When you make a change to a configuration setting in Splunk Manager in Splunk Web, the change gets written to the relevant configuration file. This change is written to a copy of the configuration file in a directory under $SPLUNK_HOME/etc (the actual directory depends on a number of factors, discussed later), and the default value of the attribute is left alone in $SPLUNK_HOME/etc/system/default.

You can do a lot of configuration from Manager, but for some more advanced customizations, you must edit the configuration files directly.

For a complete list of configuration files, see "List of configuration files".

The configuration directory structure

The following is the configuration directory structure that exists under $SPLUNK_HOME/etc:

  • $SPLUNK_HOME/etc/system/default
    • This contains the pre-configured configuration files. Do not modify the files in this directory.
  • $SPLUNK_HOME/etc/system/local
    • Local changes on a site-wide basis go here; for example, settings you want to make available to all apps. If the configuration file you're looking for doesn't already exist in this directory, create it and give it write permissions.
  • $SPLUNK_HOME/etc/slave-apps/[_cluster|<app_name>]/[local|default]
    • For cluster peer nodes only.
    • The subdirectories under $SPLUNK_HOME/etc/slave-apps contain configuration files that are common across all peer nodes.
    • Do not change the content of these subdirectories on the cluster peer itself. Instead, use the cluster master to distribute any new or modified files to them.
    • The _cluster directory contains configuration files that are not part of real apps but that still need to be identical across all peers. A typical example is the indexes.conf file.
    • For more information, see "Update common peer configurations" in the Managing Indexers and Clusters manual.
  • $SPLUNK_HOME/etc/apps/<app_name>/[local|default]
    • If you're in an app when a configuration change is made, the setting goes into a configuration file in the app's /local directory. For example, edits for search-time settings in the default Splunk search app go here: $SPLUNK_HOME/etc/apps/search/local/.
    • If you want to edit a configuration file so that the change only applies to a certain app, copy the file to the app's /local directory (with write permissions) and make your changes there.
  • $SPLUNK_HOME/etc/users
    • User-specific configuration changes go here.
  • $SPLUNK_HOME/etc/system/README
    • This directory contains supporting reference documentation. For most configuration files, there are two reference files: .spec and .example; for example, inputs.conf.spec and inputs.conf.example. The .spec file specifies the syntax, including a list of available attributes and variables. The .example file contains examples of real-world usage.

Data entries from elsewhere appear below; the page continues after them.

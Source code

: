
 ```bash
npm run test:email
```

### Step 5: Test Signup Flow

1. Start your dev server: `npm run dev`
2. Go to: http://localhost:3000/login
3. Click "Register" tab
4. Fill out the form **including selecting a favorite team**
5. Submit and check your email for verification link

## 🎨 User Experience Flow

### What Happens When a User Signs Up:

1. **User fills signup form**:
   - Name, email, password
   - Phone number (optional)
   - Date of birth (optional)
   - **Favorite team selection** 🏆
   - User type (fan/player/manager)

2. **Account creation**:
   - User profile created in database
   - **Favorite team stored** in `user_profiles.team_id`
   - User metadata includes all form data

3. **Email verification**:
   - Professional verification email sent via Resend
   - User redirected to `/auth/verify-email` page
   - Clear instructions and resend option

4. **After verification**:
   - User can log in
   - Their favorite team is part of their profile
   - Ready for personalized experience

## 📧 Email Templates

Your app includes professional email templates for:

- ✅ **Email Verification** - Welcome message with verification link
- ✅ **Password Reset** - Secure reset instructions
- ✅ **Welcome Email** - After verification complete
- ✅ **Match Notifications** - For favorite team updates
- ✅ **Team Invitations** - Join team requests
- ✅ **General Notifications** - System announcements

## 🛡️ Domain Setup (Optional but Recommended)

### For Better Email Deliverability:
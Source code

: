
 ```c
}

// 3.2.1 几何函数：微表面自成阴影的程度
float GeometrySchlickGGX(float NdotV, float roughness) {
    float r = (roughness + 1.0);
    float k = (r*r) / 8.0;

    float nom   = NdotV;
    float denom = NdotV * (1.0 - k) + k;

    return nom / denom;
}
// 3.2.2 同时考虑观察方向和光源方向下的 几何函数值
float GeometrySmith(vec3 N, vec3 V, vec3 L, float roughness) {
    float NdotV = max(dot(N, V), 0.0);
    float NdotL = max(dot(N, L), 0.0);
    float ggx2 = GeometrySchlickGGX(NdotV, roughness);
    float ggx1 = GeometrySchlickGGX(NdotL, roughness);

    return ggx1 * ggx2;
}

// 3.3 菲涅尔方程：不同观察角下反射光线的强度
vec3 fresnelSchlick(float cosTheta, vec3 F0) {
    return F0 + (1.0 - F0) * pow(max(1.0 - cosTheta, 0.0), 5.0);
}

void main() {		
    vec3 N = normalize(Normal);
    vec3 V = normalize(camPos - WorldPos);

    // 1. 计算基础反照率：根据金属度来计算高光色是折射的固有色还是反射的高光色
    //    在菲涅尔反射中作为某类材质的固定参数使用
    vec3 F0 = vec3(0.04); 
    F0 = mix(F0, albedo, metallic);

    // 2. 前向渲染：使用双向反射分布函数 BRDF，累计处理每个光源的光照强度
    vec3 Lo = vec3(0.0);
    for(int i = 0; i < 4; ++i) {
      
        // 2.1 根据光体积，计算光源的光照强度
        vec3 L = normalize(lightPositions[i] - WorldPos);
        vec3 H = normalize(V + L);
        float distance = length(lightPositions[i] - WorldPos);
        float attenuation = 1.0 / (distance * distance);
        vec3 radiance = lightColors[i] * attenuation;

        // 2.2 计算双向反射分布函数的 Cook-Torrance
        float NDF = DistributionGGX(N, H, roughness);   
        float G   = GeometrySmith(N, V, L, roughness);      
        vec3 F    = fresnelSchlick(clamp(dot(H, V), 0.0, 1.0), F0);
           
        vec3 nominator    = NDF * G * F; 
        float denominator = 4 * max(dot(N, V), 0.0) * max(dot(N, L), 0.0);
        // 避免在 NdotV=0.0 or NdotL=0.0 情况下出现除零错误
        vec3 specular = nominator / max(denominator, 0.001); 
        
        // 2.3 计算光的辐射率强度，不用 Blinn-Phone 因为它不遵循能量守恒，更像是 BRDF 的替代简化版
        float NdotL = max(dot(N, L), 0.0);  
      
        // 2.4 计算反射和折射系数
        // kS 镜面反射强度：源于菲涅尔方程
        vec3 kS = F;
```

A single Splunk instance typically has multiple versions of some configuration files, across several of these directories. For example, you can have configuration files with the same names in your default, local, and app directories. This provides a layering effect that allows Splunk to determine configuration priorities based on factors such as the current user and the current app. Be sure to review the topic "Configuration file precedence" to understand the precedence rules governing Splunk configuration files. That topic explains how Splunk determines which files have priority.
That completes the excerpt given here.